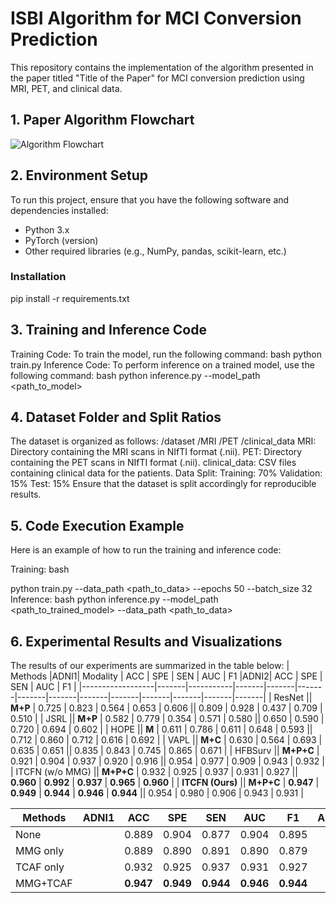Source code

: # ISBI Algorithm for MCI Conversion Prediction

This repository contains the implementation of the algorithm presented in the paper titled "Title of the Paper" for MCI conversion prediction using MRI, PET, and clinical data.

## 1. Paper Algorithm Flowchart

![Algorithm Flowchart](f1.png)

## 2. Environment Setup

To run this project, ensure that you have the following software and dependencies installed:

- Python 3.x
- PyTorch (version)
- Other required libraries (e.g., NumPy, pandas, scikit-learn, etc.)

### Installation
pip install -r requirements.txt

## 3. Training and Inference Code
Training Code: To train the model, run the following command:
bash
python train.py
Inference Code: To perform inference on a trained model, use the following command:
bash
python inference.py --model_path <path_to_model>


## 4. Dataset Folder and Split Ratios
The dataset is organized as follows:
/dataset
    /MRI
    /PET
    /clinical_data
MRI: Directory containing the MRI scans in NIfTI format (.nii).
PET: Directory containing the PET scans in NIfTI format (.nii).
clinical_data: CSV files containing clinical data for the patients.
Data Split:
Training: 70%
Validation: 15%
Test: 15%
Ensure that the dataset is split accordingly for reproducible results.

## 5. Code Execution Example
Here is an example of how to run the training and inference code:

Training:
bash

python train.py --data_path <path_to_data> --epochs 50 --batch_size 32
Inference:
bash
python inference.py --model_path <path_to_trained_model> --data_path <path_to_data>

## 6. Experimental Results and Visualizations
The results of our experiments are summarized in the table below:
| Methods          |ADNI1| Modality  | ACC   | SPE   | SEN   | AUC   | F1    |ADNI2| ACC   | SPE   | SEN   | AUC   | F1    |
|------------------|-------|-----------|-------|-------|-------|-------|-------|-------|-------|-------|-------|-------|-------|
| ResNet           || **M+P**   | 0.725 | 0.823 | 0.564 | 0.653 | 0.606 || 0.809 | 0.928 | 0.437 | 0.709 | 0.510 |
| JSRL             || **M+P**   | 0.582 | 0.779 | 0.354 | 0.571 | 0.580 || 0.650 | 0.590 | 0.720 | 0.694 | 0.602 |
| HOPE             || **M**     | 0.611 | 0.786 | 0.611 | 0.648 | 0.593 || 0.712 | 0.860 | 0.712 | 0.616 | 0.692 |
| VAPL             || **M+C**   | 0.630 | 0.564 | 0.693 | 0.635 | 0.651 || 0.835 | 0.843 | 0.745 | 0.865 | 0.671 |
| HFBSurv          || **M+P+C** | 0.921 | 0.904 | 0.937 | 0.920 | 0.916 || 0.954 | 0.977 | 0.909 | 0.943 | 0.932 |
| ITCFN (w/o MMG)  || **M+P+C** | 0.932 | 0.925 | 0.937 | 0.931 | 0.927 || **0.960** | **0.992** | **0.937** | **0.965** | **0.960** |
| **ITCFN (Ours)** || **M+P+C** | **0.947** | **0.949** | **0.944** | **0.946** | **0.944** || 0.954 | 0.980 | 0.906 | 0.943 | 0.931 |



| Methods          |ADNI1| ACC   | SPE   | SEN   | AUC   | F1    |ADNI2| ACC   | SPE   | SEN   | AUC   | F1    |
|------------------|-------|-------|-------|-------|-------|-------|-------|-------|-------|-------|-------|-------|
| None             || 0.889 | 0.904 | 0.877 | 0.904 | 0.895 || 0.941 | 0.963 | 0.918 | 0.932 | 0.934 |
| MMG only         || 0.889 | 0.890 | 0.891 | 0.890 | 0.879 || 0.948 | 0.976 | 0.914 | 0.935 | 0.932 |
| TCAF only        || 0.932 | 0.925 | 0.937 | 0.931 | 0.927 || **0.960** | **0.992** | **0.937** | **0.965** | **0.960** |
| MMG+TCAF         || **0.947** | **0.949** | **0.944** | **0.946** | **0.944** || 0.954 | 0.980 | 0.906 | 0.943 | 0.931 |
------------------------------
§ WHAT THE TASK ASKS: In the listing above, find the lines holding the word "format" and copy them.

§ ANSWER BOX:
MRI: Directory containing the MRI scans in NIfTI format (.nii).
PET: Directory containing the PET scans in NIfTI format (.nii).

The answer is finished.